Write out exactly the lines from the one containing "Gemini 3 Pro" through the last line of the records below, and no others.

Dataset entries:
────
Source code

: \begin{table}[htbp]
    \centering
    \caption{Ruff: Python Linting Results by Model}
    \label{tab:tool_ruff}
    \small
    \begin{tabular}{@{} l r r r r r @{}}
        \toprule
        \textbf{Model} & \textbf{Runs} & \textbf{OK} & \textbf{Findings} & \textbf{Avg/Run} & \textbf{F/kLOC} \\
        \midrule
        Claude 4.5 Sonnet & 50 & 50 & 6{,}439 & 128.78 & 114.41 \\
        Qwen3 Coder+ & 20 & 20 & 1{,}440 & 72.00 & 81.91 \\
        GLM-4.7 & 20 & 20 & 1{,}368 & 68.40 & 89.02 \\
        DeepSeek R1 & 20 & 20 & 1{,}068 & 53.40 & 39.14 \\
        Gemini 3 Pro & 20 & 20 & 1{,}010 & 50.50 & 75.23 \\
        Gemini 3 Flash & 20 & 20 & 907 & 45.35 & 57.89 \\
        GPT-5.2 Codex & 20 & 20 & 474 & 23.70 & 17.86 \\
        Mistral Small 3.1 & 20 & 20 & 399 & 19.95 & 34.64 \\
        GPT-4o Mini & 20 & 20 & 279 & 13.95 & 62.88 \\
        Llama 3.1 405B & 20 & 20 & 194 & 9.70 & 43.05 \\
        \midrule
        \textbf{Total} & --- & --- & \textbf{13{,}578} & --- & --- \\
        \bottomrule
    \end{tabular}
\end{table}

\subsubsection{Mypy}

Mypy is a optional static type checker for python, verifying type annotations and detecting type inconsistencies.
────
OUTPUT FOR THIS TASK:
        Gemini 3 Pro & 20 & 20 & 1{,}010 & 50.50 & 75.23 \\
        Gemini 3 Flash & 20 & 20 & 907 & 45.35 & 57.89 \\
        GPT-5.2 Codex & 20 & 20 & 474 & 23.70 & 17.86 \\
        Mistral Small 3.1 & 20 & 20 & 399 & 19.95 & 34.64 \\
        GPT-4o Mini & 20 & 20 & 279 & 13.95 & 62.88 \\
        Llama 3.1 405B & 20 & 20 & 194 & 9.70 & 43.05 \\
        \midrule
        \textbf{Total} & --- & --- & \textbf{13{,}578} & --- & --- \\
        \bottomrule
    \end{tabular}
\end{table}

\subsubsection{Mypy}

Mypy is a optional static type checker for python, verifying type annotations and detecting type inconsistencies.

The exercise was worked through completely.